Kilka lat temu, gdy mieszkałam jeszcze z rodzicami, niespodziewanie zadzwoniła nasza kuzynka z wizytą. Pamiętam jak mama biegała wtedy by wyczarować coś na szybko do zjedzenia. Tą sałatkę wymyśliła dosłownie na poczekaniu, to co w lodówce, to na talerzu:) Do dziś gości na moim stole:)
- ok. 30 dag drobnego makaronu (mini muszelki lub gwiazdeczki)
- 5 jajek ugotowanych na twardo
- puszka kukurydzy
- papryka czerwona (świeża lub konserwowa)
- pęczek szczypiorku
- 10 dag słonecznika łuskanego
- 3 łyżki majonezu
- 2 łyżeczki musztardy (ostra- np.stołowa)
- sos sojowy, ew. sos egzotyczny
- przyprawy: pieprz, sól, papryka słodka, czosnek granulowany
Makaron ugotować w osolonej wodzie (uważać by nie rozgotować, bo sałatka się nie uda!)

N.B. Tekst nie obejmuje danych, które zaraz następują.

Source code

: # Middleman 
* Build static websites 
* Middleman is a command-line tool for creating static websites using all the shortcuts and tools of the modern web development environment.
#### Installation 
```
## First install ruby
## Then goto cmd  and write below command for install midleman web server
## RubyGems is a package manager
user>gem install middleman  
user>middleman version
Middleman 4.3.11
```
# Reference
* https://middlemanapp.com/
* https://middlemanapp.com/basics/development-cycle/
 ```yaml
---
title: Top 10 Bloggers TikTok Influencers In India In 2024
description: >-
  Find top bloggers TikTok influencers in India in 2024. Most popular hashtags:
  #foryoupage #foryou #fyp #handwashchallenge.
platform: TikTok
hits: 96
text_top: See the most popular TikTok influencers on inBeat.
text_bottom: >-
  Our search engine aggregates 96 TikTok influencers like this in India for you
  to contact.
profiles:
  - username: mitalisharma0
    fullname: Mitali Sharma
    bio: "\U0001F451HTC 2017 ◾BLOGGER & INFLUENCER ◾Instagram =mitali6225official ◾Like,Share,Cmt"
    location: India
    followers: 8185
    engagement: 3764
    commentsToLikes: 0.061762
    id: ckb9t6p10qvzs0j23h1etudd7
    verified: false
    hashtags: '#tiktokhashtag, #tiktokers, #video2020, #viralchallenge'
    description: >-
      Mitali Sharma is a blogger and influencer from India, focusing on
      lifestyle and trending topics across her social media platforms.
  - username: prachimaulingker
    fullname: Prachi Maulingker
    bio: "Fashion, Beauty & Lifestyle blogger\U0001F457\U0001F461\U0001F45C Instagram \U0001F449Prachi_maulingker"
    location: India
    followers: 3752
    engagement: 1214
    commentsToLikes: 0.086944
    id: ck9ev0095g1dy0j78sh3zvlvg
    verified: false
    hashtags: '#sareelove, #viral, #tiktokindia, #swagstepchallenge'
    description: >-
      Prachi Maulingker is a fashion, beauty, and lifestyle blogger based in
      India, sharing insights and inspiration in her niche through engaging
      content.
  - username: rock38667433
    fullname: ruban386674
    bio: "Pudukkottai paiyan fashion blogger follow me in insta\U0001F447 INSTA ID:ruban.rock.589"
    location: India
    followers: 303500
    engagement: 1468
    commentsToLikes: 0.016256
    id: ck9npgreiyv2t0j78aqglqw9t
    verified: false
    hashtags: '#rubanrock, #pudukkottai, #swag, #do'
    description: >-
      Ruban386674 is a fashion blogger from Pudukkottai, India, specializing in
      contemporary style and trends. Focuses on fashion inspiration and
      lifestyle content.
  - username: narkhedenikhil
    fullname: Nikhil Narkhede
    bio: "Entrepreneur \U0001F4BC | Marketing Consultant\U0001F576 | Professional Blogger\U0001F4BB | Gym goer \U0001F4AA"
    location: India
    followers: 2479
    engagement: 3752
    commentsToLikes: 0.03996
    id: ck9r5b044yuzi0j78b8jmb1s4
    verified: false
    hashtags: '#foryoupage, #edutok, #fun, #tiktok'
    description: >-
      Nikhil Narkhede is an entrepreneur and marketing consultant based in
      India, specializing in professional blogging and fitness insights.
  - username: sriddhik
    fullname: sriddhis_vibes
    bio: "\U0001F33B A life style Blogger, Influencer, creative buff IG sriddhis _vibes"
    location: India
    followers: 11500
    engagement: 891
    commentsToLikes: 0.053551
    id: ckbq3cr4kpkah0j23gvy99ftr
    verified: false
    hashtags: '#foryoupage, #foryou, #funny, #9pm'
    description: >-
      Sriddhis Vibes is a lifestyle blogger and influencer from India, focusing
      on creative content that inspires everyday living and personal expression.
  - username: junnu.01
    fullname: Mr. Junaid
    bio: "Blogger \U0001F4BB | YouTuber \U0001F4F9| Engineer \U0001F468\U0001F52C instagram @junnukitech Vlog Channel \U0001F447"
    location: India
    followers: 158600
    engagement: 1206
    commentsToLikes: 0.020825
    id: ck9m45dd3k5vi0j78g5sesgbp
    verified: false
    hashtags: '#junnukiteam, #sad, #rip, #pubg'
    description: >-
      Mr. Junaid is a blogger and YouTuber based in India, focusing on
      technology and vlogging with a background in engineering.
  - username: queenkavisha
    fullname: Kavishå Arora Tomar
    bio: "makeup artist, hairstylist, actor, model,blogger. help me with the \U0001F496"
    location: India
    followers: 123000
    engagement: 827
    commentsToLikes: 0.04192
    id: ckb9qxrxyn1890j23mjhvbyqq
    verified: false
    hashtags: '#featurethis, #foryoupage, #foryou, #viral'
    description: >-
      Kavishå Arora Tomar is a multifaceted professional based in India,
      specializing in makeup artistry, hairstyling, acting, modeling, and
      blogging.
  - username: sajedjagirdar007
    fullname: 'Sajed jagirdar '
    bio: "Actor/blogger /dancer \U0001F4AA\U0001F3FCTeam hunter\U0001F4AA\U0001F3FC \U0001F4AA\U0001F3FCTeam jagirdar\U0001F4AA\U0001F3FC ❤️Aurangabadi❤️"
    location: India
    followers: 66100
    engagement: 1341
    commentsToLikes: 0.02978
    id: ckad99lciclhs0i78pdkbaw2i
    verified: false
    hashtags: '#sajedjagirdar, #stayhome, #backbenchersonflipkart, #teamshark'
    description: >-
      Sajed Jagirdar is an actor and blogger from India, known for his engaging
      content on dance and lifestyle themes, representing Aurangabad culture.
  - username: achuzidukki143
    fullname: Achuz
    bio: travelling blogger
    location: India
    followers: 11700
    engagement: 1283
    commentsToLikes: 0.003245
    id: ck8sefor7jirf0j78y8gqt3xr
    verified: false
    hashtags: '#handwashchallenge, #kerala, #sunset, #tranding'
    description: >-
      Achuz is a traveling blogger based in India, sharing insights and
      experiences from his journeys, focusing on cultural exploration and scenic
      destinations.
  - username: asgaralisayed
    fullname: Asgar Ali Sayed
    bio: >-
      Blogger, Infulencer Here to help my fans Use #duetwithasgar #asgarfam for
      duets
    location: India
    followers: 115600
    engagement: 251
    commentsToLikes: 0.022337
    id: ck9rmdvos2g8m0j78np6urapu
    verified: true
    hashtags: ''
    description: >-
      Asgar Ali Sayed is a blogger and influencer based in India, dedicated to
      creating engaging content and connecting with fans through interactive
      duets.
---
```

Słonecznik uprażyć na suchej patelni, dodać do niego ok. 2 szczypty granulowanego czosnku, wymieszać.
Jajka obrać, pokroić w kosteczkę, dodać do ugotowanego makaronu. Szczypiorek posiekać, paprykę pokroić w kostkę, dodać do makaronu i jajek. Do sałatki wsypać kukurydzę i uprażony słonecznik. Dodać majonez, musztardę, sos sojowy i egzotyczny i wszystko dokładnie wymieszać. Doprawić do smaku solą, pieprzem i słodką papryką.
Wstawić na co najmniej 4 godziny do lodówki, sałatka musi się "przegryźć"!